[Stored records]
* * *

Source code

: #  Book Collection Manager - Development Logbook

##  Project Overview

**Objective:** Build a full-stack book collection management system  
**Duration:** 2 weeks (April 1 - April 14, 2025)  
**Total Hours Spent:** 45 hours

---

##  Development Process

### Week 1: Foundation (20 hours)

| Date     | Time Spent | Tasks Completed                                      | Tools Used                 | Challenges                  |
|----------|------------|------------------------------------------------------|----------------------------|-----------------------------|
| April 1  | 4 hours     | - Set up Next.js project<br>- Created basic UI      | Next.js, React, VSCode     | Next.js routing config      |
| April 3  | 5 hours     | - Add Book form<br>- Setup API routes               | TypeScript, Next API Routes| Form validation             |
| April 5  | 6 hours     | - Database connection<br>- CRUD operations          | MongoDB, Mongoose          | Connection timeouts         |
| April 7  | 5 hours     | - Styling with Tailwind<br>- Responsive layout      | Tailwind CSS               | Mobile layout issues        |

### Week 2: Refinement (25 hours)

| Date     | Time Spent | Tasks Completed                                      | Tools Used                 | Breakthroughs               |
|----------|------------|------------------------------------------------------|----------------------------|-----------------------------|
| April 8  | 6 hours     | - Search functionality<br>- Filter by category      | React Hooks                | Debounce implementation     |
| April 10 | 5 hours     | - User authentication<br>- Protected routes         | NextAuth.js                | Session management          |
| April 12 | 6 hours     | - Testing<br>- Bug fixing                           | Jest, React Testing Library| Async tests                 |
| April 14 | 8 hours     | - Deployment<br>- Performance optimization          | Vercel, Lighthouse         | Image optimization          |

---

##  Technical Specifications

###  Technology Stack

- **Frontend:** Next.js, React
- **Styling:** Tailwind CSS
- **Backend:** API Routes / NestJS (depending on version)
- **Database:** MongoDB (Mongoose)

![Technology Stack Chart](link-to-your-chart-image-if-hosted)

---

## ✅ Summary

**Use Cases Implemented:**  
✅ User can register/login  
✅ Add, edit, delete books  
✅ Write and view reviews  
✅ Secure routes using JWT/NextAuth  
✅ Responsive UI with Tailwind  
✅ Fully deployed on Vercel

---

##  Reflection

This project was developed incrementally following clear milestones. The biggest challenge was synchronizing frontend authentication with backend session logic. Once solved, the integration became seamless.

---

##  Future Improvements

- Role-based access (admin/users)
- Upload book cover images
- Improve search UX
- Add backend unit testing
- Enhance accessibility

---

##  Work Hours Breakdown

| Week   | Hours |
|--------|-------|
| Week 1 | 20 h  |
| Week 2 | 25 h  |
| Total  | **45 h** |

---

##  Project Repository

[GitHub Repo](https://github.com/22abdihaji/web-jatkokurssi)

* * *

▸ **The problem**
Where a line above contains the word "Responsive", copy that line.

▸ **Problem solution**
| April 7  | 5 hours     | - Styling with Tailwind<br>- Responsive layout      | Tailwind CSS               | Mobile layout issues        |
✅ Responsive UI with Tailwind  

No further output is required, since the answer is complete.